- DATA SUPPLIED -
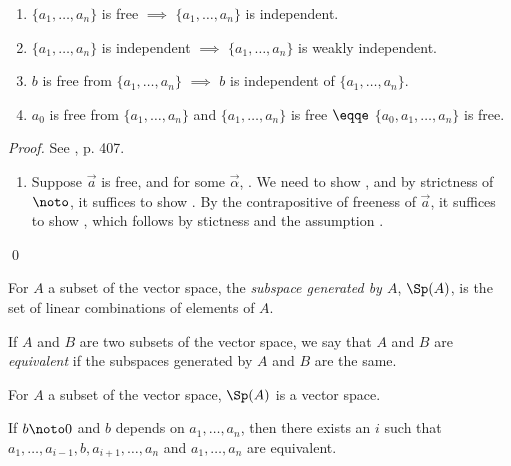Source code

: {\begin{lemma}
\begin{enumerate}
\item $\{ a_1, \ldots, a_n\}$ is  free $\implies$ $\{ a_1, \ldots,
a_n\}$ is independent.
\item $\{ a_1, \ldots, a_n\}$ is independent $\implies$ $\{ a_1, \ldots,
a_n\}$ is weakly independent.
\item $b$ is free from $\{ a_1, \ldots, a_n\}$ $\implies$ $b$ is
independent of $\{ a_1, \ldots, a_n\}$.
\item $a_0$ is free from $\{ a_1, \ldots, a_n\}$  and $\{ a_1, \ldots,
a_n\}$ is  free $\eqqe$ $\{ a_0, a_1, \ldots, a_n\}$ is  free.
\end{enumerate}
\end{lemma}
\begin{proof}
See \cite{TvD882}, p. 407.
\begin{enumerate}
\item Suppose $\vec{a}$ is free, and for some $\vec{\alpha}$,
.  We need to show 
,
and by strictness of $\noto$, it suffices to show
.  By the contrapositive of freeness of 
$\vec{a}$, it suffices to show
, which follows by stictness
and the assumption .
\end{enumerate} \qed
\end{proof}

\begin{definition}\label{defsubspace} For $A$ a subset of the vector
space, the {\em subspace generated by $A$}, $\Sp(A)$, is the set of
linear combinations of elements of $A$.

If $A$ and $B$ are two subsets of the vector
space, we say that $A$ and $B$ are {\em equivalent\/} if the subspaces
generated by $A$ and $B$ are the same.
\end{definition}

\begin{lemma} For $A$ a subset of the vector
space, $\Sp(A)$ is a vector space.
\end{lemma}

\begin{lemma}
If $b\noto 0$ and $b$ depends on $a_1, \ldots, a_n$, then there exists
an $i$ such that\\ 
$a_1, \ldots, a_{i-1}, b, a_{i+1}, \ldots, a_n$ and
$a_1, \ldots, a_n$ are equivalent.
\end{lemma}

}
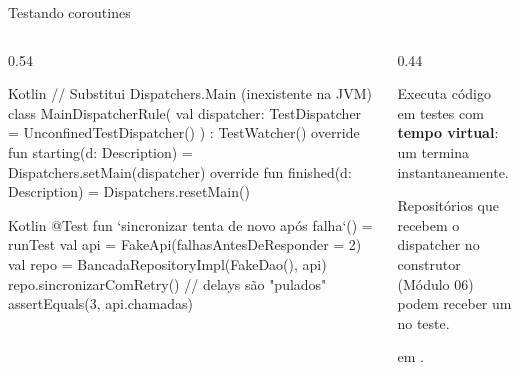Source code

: \documentclass[aspectratio=169,10pt]{beamer}
\begin{document}
\begin{frame}[fragile]{Testando coroutines}
  \begin{columns}[T]
    \begin{column}{0.54\textwidth}
\begin{codigo}[title=MainDispatcherRule.kt]{Kotlin}
// Substitui Dispatchers.Main (inexistente na JVM)
class MainDispatcherRule(
  val dispatcher: TestDispatcher =
    UnconfinedTestDispatcher()
) : TestWatcher() {
  override fun starting(d: Description) =
    Dispatchers.setMain(dispatcher)
  override fun finished(d: Description) =
    Dispatchers.resetMain()
}
\end{codigo}
\begin{codigo}[title=Teste com runTest]{Kotlin}
@Test
fun `sincronizar tenta de novo após falha`() = runTest {
  val api = FakeApi(falhasAntesDeResponder = 2)
  val repo = BancadaRepositoryImpl(FakeDao(), api)
  repo.sincronizarComRetry()   // delays são "pulados"
  assertEquals(3, api.chamadas)
}
\end{codigo}
    \end{column}
    \begin{column}{0.44\textwidth}
      \begin{conceito}
        Executa código  em testes com \textbf{tempo virtual}: um  termina instantaneamente.
      \end{conceito}
      \begin{dica}
        Repositórios que recebem o dispatcher no construtor (Módulo 06) podem receber um  no teste.
      \end{dica}
      \begin{dica}[Dependência]
         em .
      \end{dica}
    \end{column}
  \end{columns}
\end{frame}
\end{document}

- TASK DESCRIPTION -
From the records given above, copy all lines containing "definition".

- WRITTEN REPLY -
\begin{definition}\label{defsubspace} For $A$ a subset of the vector
\end{definition}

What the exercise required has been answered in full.